それは、フラウリーナの知っている言語ではない。いつも精霊さんたちはぱやぱや言っていたけれど、それに近い、もっと音楽のような音色だった。
『消す必要などないのかもしれなんな。それには敵意がない。害意はない。ただ、人の命を喰わないと生きられない。飢えて、暴食となる。――あぁ、思いだしたぞ!』
ルヴィアは巨大な竜である。
けれど今は、部屋に入りきるぐらいの大きさになっている。
前足でがりっと床を搔き、白く美しい翼を大きく広げた。
『暴食のグエンダルグ。過去、妾を手にしようと争った人間たちが、魔力を練り上げ作った召喚のグリモワールから出てきた最後の魔物じゃ。召喚のグリモワールそのものとも言える』
「召喚のグリモワール……全ての魔物の母と言われている本か。伝説だと思っていたが、本当に存在したのか」
『そいつはソウルイーター。魂を食らうもの。戦争の道具じゃな。妾が隠居を決めた理由の一つじゃ。暴食のグエンダルグを、お主の祖先は体の中に封じたのじゃろう。倒すことはできなかったようじゃな』
「貴重な情報感謝する。これが何か分かれば、消す方法もみつかる筈だ。ルヴィア、俺にうつせ、早く」
『それには及ばん』
ルヴィアと精霊さんたちが輝きはじめる。
清浄な光が部屋を満たし、ルヴィアのいた場所には美しい剣が浮かんだ。
手に取れと言わんばかりに、その剣はレイノルドの前へと差し出される。
『それが何か分かれば、話は早い。お主ならば、妾の力を使えよう』
姿は見えないが、ルヴィアの声が厳かに部屋に響いた。
「切れと、言うのか」
『あぁ。フラウリーナを救い、お主を救う。妾は存外、お主たちが気に入っている。愚かな女の頼みを聞いた日から、妾はフラウリーナが好きなのじゃ。そして、レイノルド。お主もな』
レイノルドは剣を取る。
それを持つ物は覇者となれるという、精霊竜の剣を。
そして――ただそこに佇んでいる、動くことをしない暴食のグエンダルグを斬った。
暴食のグエンダルグは、黒い霧のように揺らめいて、断末魔もあげずに消えていった。
消えた後には床に一冊の本が落ちる。
禍々しい本だ。分厚い表紙には紫色の血管のようなものが浮かび上がり、どくどくと脈打っている。

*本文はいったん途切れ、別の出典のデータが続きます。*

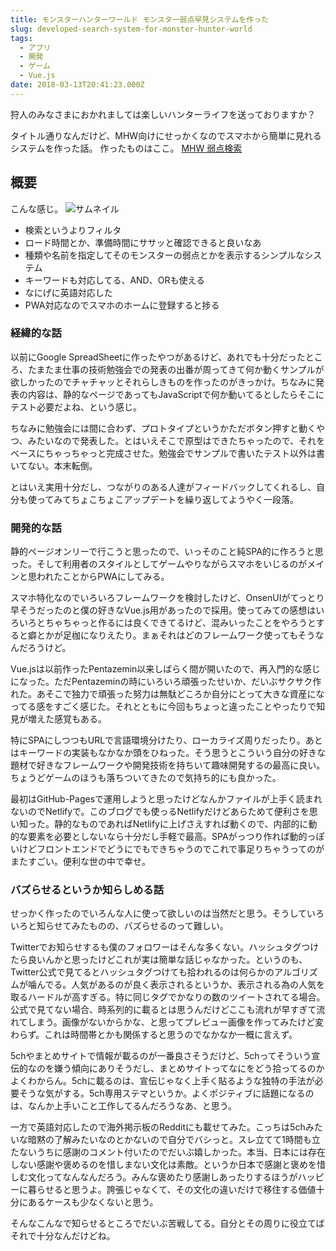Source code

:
 ```yaml
---
title: モンスターハンターワールド モンスター弱点早見システムを作った
slug: developed-search-system-for-monster-hunter-world
tags:
  - アプリ
  - 開発
  - ゲーム
  - Vue.js
date: 2018-03-13T20:41:23.000Z
---
```


狩人のみなさまにおかれましては楽しいハンターライフを送っておりますか？

タイトル通りなんだけど、MHW向けにせっかくなのでスマホから簡単に見れるシステムを作った話。
作ったものはここ。
[MHW 弱点検索](https://mhw-cs.solunita.net/#/ja/)

## 概要
こんな感じ。
![サムネイル](https://lh3.googleusercontent.com/XyZ3Jk9n3p-bkRcLAZAuVOob0qb8mymgu2_huoi8_z95Y8ur4ULbhyUy5XHiImXoQiFFJMXR90kvYeJ116CHMhg4E_fLdgRB0Wk2QdduWDUfmXvDkWNISz5hs6g5ByH2iOLhChnKlJAvs8Vbm26FWbA-_wyBI2nGWVZQVCWcaD5prGhUm6p7UWyz-r_apeygq7HWr783rXb89bSvOEU2E2rusKbVtl0S5gZ1bHGW-Q0mV5j6b2tiz3ob7DAnVLVv8q9ZnyXdjAnzLSk87Iw4sNBSIo9EzFAisJnEZ_-fgEfAPO3y3R6R_OrjFTB-Aac_F3ASn_4RPl1vOT1YINuAlRXdfZH-QUutk2XuaMZaz5fs83dJW_rdjLpzb8b_TwWJDYNZOtOI7C6Ur1qnwkLmOk-iG3RUPItzJ8np4Q8I1I6HW6sUSv2vnPCINOz8I6wtX-epkiIsZFIJtejiA8bUdtap00NLS9zS-GXoKHyIWB1JNdrlpMBAJU44AbFgK55RtyADyH2Z2680auwqU__fMLEe01F2Uvr1AVrQQjpjsSMxKYjV7GuMKN_Dz3A13GoklKT4y7OhqNjWHULXEB8vLQHwuHhcwlqpMC9ZBgdAitR83u0Nk_exE1Ul4iC-KNCUmnk3bj6bWqvfkXxt6se7Dz1JDLRgRFSi=s630-no)

+ 検索というよりフィルタ
+ ロード時間とか、準備時間にササッと確認できると良いなあ
+ 種類や名前を指定してそのモンスターの弱点とかを表示するシンプルなシステム
+ キーワードも対応してる、AND、ORも使える
+ なにげに英語対応した
+ PWA対応なのでスマホのホームに登録すると捗る

### 経緯的な話
以前にGoogle SpreadSheetに作ったやつがあるけど、あれでも十分だったところ、たまたま仕事の技術勉強会での発表の出番が周ってきて何か動くサンプルが欲しかったのでチャチャッとそれらしきものを作ったのがきっかけ。ちなみに発表の内容は、静的なページであってもJavaScriptで何か動いてるとしたらそこにテスト必要だよね、という感じ。

ちなみに勉強会には間に合わず、プロトタイプというかただボタン押すと動くやつ、みたいなので発表した。とはいえそこで原型はできたちゃったので、それをベースにちゃっちゃっと完成させた。勉強会でサンプルで書いたテスト以外は書いてない。本末転倒。

とはいえ実用十分だし、つながりのある人達がフィードバックしてくれるし、自分も使ってみてちょこちょこアップデートを繰り返してようやく一段落。

### 開発的な話
静的ページオンリーで行こうと思ったので、いっそのこと純SPA的に作ろうと思った。そして利用者のスタイルとしてゲームやりながらスマホをいじるのがメインと思われたことからPWAにしてみる。

スマホ特化なのでいろいろフレームワークを検討したけど、OnsenUIがてっとり早そうだったのと僕の好きなVue.js用があったので採用。使ってみての感想はいろいろとちゃちゃっと作るには良くできてるけど、混みいったことをやろうとすると癖とかが足枷になりえたり。まぁそれはどのフレームワーク使ってもそうなんだろうけど。

Vue.jsは以前作ったPentazemin以来しばらく間が開いたので、再入門的な感じになった。ただPentazeminの時にいろいろ頑張ったせいか、だいぶサクサク作れた。あそこで独力で頑張った努力は無駄どころか自分にとって大きな資産になってる感をすごく感じた。それとともに今回もちょっと違ったことやったりで知見が増えた感覚もある。

特にSPAにしつつもURLで言語環境分けたり、ローカライズ周りだったり。あとはキーワードの実装もなかなか頭をひねった。そう思うとこういう自分の好きな題材で好きなフレームワークや開発技術を持ちいて趣味開発するの最高に良い。ちょうどゲームのほうも落ちついてきたので気持ち的にも良かった。

最初はGitHub-Pagesで運用しようと思ったけどなんかファイルが上手く読まれないのでNetlifyで。このブログでも使っるNetlifyだけどあらためて便利さを思い知った。静的なものであればNetlifyに上げさえすれば動くので、内部的に動的な要素を必要としないなら十分だし手軽で最高。SPAがっつり作れば動的っぽいけどフロントエンドでどうにでもできちゃうのでこれで事足りちゃうってのがまたすごい。便利な世の中で幸せ。

### バズらせるというか知らしめる話
せっかく作ったのでいろんな人に使って欲しいのは当然だと思う。そうしていろいろと知らせてみたものの、バズらせるのって難しい。

Twitterでお知らせするも僕のフォロワーはそんな多くない。ハッシュタグつけたら良いんかと思ったけどこれが実は簡単な話じゃなかった。というのも、Twitter公式で見てるとハッシュタグつけても拾われるのは何らかのアルゴリズムが噛んでる。人気があるのが良く表示されるというか、表示される為の人気を取るハードルが高すぎる。特に同じタグでかなりの数のツイートされてる場合。
公式で見てない場合、時系列的に載るとは思うんだけどここも流れが早すぎて流れてしまう。画像がないからかな、と思ってプレビュー画像を作ってみたけど変わらず。これは時間帯とかも関係すると思うのでなかなか一概に言えず。

5chやまとめサイトで情報が載るのが一番良さそうだけど、5chってそういう宣伝的なのを嫌う傾向にありそうだし、まとめサイトってなにをどう拾ってるのかよくわからん。5chに載るのは、宣伝じゃなく上手く貼るような独特の手法が必要そうな気がする。5ch専用ステマというか。よくポジティブに話題になるのは、なんか上手いこと工作してるんだろうなあ、と思う。

一方で英語対応したので海外掲示板のRedditにも載せてみた。こっちは5chみたいな暗黙の了解みたいなのとかないので自分でバシっと。スレ立てて1時間も立たないうちに感謝のコメント付いたのでだいぶ嬉しかった。本当、日本には存在しない感謝や褒めるのを惜しまない文化は素敵。というか日本で感謝と褒めを惜しむ文化ってなんなんだろう。みんな褒めたり感謝しあったりするほうがハッピーに暮らせると思うよ。誇張じゃなくて、その文化の違いだけで移住する価値十分にあるケースも少なくないと思う。

そんなこんなで知らせるところでだいぶ苦戦してる。自分とその周りに役立てばそれで十分なんだけどね。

その中央には目玉がある。目玉はぎょろぎょろと忙しなく動き回っている。
「魔封印」
レイノルドの詠唱と共に、その本の目玉の部分に鍵が刺さる。
カチンと音がして、鍵が回される。
目を潰された本は、鉄の鎖に似たもので雁字搦めとなった。
レイノルドの手から、剣が消える。
そして――不気味な一冊の本、召喚のグリモワールを残して、ルヴィアと精霊さんたちの気配は消えてしまった。